Some people love wine, aged scotch, Coke … you can keep it all. My beverage of choice is coffee. And how lucky am I that excellent coffee is just on the other side of the river and a short drive away or is even available in a number of local shops? Homestead Coffee Roasters sells a variety of delicious brews, many of which are organic, Fair Trade coffee. They roast all coffee on the premises, buying all their beans green and sourced from a number of countries where the quality is outstanding. In addition to a caffeinated choice or two, I always have some decaf on hand and the last time there, I bought this Ethiopian water-processed decaf, full of flavor.

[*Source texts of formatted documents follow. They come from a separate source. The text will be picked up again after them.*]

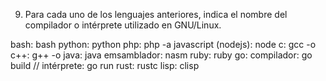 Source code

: 9. Para cada uno de los lenguajes anteriores, indica el nombre del compilador o intérprete utilizado en GNU/Linux.

bash: bash
python: python
php: php -a
javascript (nodejs): node
c: gcc -o
c++: g++ -o
java: java
emsamblador: nasm
ruby: ruby
go: compilador: go build // intérprete: go run
rust: rustc
lisp: clisp



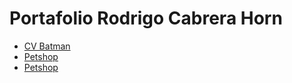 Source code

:
<html lang="en">
<head>
    <meta charset="UTF-8">
    <meta http-equiv="X-UA-Compatible" content="IE=edge">
    <meta name="viewport" content="width=device-width, initial-scale=1.0">
    <title>Front End I</title>
</head>
<body>
    <h1>Portafolio Rodrigo Cabrera Horn</h1>
    <ul>
        <li><a href="./cv-batman/index.html">CV Batman</a></li>
        <li><a href="./petshop/index.html">Petshop</a></li>
        <li><a href="./LemonPie/index.html">Petshop</a></li>
    </ul>
</body>
</html>

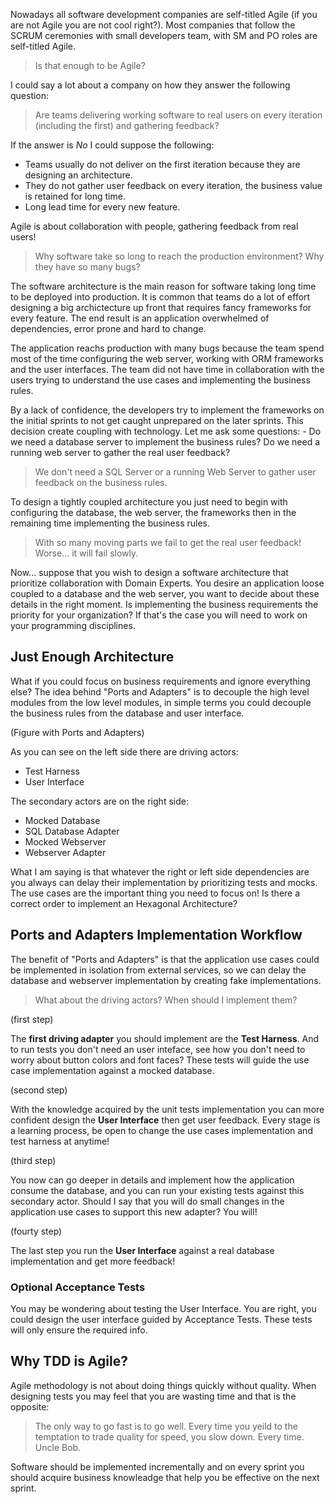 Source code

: Nowadays all software development companies are self-titled Agile (if you are not Agile you are not cool right?). Most companies that follow the SCRUM ceremonies with small developers team, with SM and PO roles are self-titled Agile. 

> Is that enough to be Agile?

I could say a lot about a company on how they answer the following question: 

> Are teams delivering working software to real users on every iteration (including the first) and gathering feedback?

If the answer is *No* I could suppose the following:

* Teams usually do not deliver on the first iteration because they are designing an architecture. 
* They do not gather user feedback on every iteration, the business value is retained for long time.
* Long lead time for every new feature.

Agile is about collaboration with people, gathering feedback from real users!

> Why software take so long to reach the production environment? Why they have so many bugs?

The software architecture is the main reason for software taking long time to be deployed into production. It is common that teams do a lot of effort designing a big archictecture up front that requires fancy frameworks for every feature. The end result is an application overwhelmed of dependencies, error prone and hard to change.

The application reachs production with many bugs because the team spend most of the time configuring the web server, working with ORM frameworks and the user interfaces. The team did not have time in collaboration with the users trying to understand the use cases and implementing the business rules.

By a lack of confidence, the developers try to implement the frameworks on the initial sprints to not get caught unprepared on the later sprints. This decision create coupling with technology. Let me ask some questions: - Do we need a database server to implement the business rules? Do we need a running web server to gather the real user feedback?

> We don't need a SQL Server or a running Web Server to gather user feedback on the business rules.

To design a tightly coupled architecture you just need to begin with configuring the database, the web server, the frameworks then in the remaining time implementing the business rules.

> With so many moving parts we fail to get the real user feedback! Worse... it will fail slowly.

Now... suppose that you wish to design a software architecture that prioritize collaboration with Domain Experts. You desire an application loose coupled to a database and the web server, you want to decide about these details in the right moment. Is implementing the business requirements the priority for your organization? If that's the case you will need to work on your programming disciplines.

## Just Enough Architecture

What if you could focus on business requirements and ignore everything else? The idea behind "Ports and Adapters" is to decouple the high level modules from the low level modules, in simple terms you could decouple the business rules from the database and user interface.

(Figure with Ports and Adapters)

As you can see on the left side there are driving actors:
* Test Harness
* User Interface

The secondary actors are on the right side:
* Mocked Database
* SQL Database Adapter
* Mocked Webserver
* Webserver Adapter

What I am saying is that whatever the right or left side dependencies are you always can delay their implementation by prioritizing tests and mocks. The use cases are the important thing you need to focus on! Is there a correct order to implement an Hexagonal Architecture?

## Ports and Adapters Implementation Workflow

The benefit of "Ports and Adapters" is that the application use cases could be implemented in isolation from external services, so we can delay the database and webserver implementation by creating fake implementations. 

> What about the driving actors? When should I implement them?

(first step)

The **first driving adapter** you should implement are the **Test Harness**. And to run tests you don't need an user inteface, see how you don't need to worry about button colors and font faces? These tests will guide the use case implementation against a mocked database.

(second step)

With the knowledge acquired by the unit tests implementation you can more confident design the **User Interface** then get user feedback. Every stage is a learning process, be open to change the use cases implementation and test harness at anytime!

(third step)

You now can go deeper in details and implement how the application consume the database, and you can run your existing tests against this secondary actor. Should I say that you will do small changes in the application use cases to support this new adapter? You will!

(fourty step)

The last step you run the **User Interface** against a real database implementation and get more feedback!

### Optional Acceptance Tests

You may be wondering about testing the User Interface. You are right, you could design the user interface guided by Acceptance Tests. These tests will only ensure the required info.

## Why TDD is Agile?

Agile methodology is not about doing things quickly without quality. When designing tests you may feel that you are wasting time and that is the opposite:

> The only way to go fast is to go well. Every time you yeild to the temptation to trade quality for speed, you slow down. Every time. Uncle Bob.

Software should be implemented incrementally and on every sprint you should acquire business knowleadge that help you be effective on the next sprint.

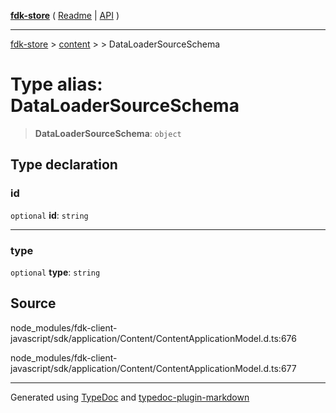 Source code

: [**fdk-store**](../../../README.md) ( [Readme](../../../README.md) \| [API](../../../API.md) )

---

[fdk-store](../../../API.md) > [content](../../README.md) > [<internal>](../README.md) > DataLoaderSourceSchema

# Type alias: DataLoaderSourceSchema

> **DataLoaderSourceSchema**: `object`

## Type declaration

### id

`optional` **id**: `string`

---

### type

`optional` **type**: `string`

## Source

node_modules/fdk-client-javascript/sdk/application/Content/ContentApplicationModel.d.ts:676

node_modules/fdk-client-javascript/sdk/application/Content/ContentApplicationModel.d.ts:677

---

Generated using [TypeDoc](https://typedoc.org/) and [typedoc-plugin-markdown](https://www.npmjs.com/package/typedoc-plugin-markdown)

They do custom small batches and have their own signature blends like Ringing Rocks Roast, Peruvian Sunrise, Dead Man’s Brew, etc. They also make delicious seasonal flavored coffees such as Frosty Winter Morning, a blend of graham crackers, nuts and cinnamon. Yum. Pour that into one of my 4 new (different-colored) mugs, given as a gift to me from one of my animal-loving friends, and I am good to go.

So while some are out buying $300 shoes and the next and newest model classy car, I’ll curl up with my coffee and book, light a favorite candle and be perfectly content. Easy-peasy. And I have every confidence that many of you reading this post feel exactly the same way. It’s something simple that warms your heart, that speaks to you, and puts a smile on your face. Simple is good.